____ The input
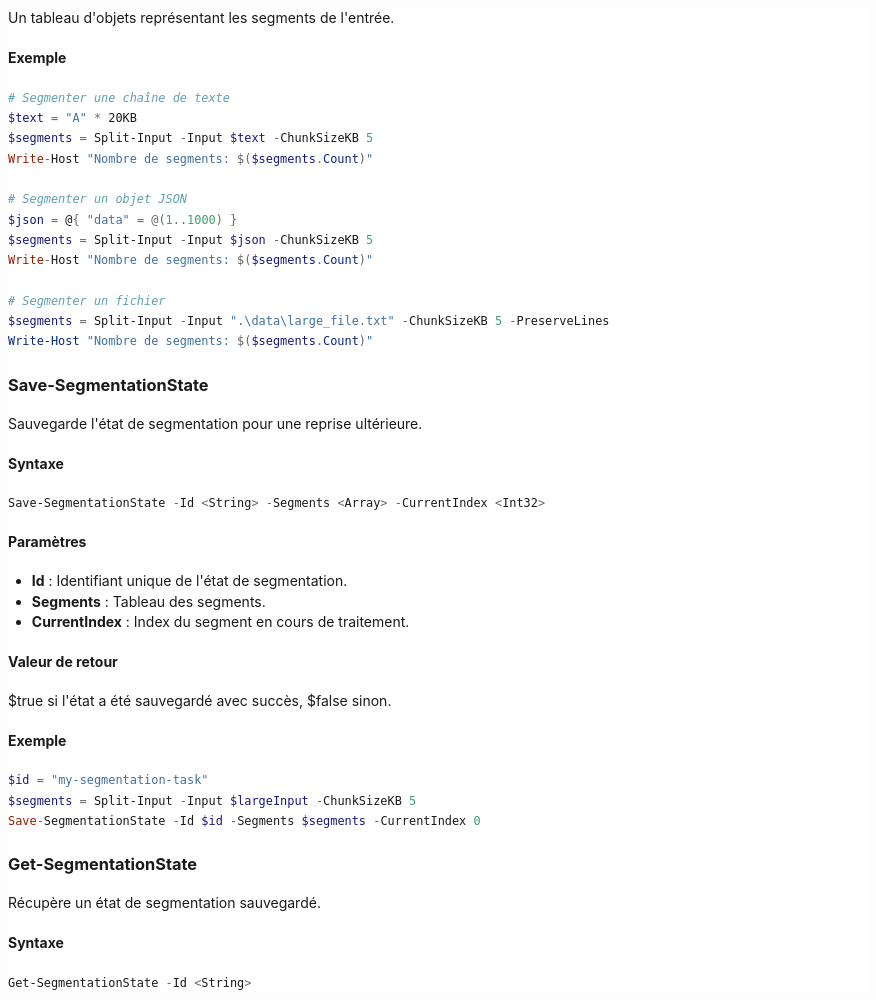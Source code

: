Un tableau d'objets représentant les segments de l'entrée.

#### Exemple

```powershell
# Segmenter une chaîne de texte
$text = "A" * 20KB
$segments = Split-Input -Input $text -ChunkSizeKB 5
Write-Host "Nombre de segments: $($segments.Count)"

# Segmenter un objet JSON
$json = @{ "data" = @(1..1000) }
$segments = Split-Input -Input $json -ChunkSizeKB 5
Write-Host "Nombre de segments: $($segments.Count)"

# Segmenter un fichier
$segments = Split-Input -Input ".\data\large_file.txt" -ChunkSizeKB 5 -PreserveLines
Write-Host "Nombre de segments: $($segments.Count)"
```

### Save-SegmentationState

Sauvegarde l'état de segmentation pour une reprise ultérieure.

#### Syntaxe

```powershell
Save-SegmentationState -Id <String> -Segments <Array> -CurrentIndex <Int32>
```

#### Paramètres

- **Id** : Identifiant unique de l'état de segmentation.
- **Segments** : Tableau des segments.
- **CurrentIndex** : Index du segment en cours de traitement.

#### Valeur de retour

$true si l'état a été sauvegardé avec succès, $false sinon.

#### Exemple

```powershell
$id = "my-segmentation-task"
$segments = Split-Input -Input $largeInput -ChunkSizeKB 5
Save-SegmentationState -Id $id -Segments $segments -CurrentIndex 0
```

### Get-SegmentationState

Récupère un état de segmentation sauvegardé.

#### Syntaxe

```powershell
Get-SegmentationState -Id <String>
```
________
- **Assignment**
Each record must be quoted in full and exactly. Do not include the pictures.

- **Answer for this exercise**
Source code

:Un tableau d'objets représentant les segments de l'entrée.

#### Exemple

```powershell
# Segmenter une chaîne de texte
$text = "A" * 20KB
$segments = Split-Input -Input $text -ChunkSizeKB 5
Write-Host "Nombre de segments: $($segments.Count)"

# Segmenter un objet JSON
$json = @{ "data" = @(1..1000) }
$segments = Split-Input -Input $json -ChunkSizeKB 5
Write-Host "Nombre de segments: $($segments.Count)"

# Segmenter un fichier
$segments = Split-Input -Input ".\data\large_file.txt" -ChunkSizeKB 5 -PreserveLines
Write-Host "Nombre de segments: $($segments.Count)"
```

### Save-SegmentationState

Sauvegarde l'état de segmentation pour une reprise ultérieure.

#### Syntaxe

```powershell
Save-SegmentationState -Id <String> -Segments <Array> -CurrentIndex <Int32>
```

#### Paramètres

- **Id** : Identifiant unique de l'état de segmentation.
- **Segments** : Tableau des segments.
- **CurrentIndex** : Index du segment en cours de traitement.

#### Valeur de retour

$true si l'état a été sauvegardé avec succès, $false sinon.

#### Exemple

```powershell
$id = "my-segmentation-task"
$segments = Split-Input -Input $largeInput -ChunkSizeKB 5
Save-SegmentationState -Id $id -Segments $segments -CurrentIndex 0
```

### Get-SegmentationState

Récupère un état de segmentation sauvegardé.

#### Syntaxe

```powershell
Get-SegmentationState -Id <String>
```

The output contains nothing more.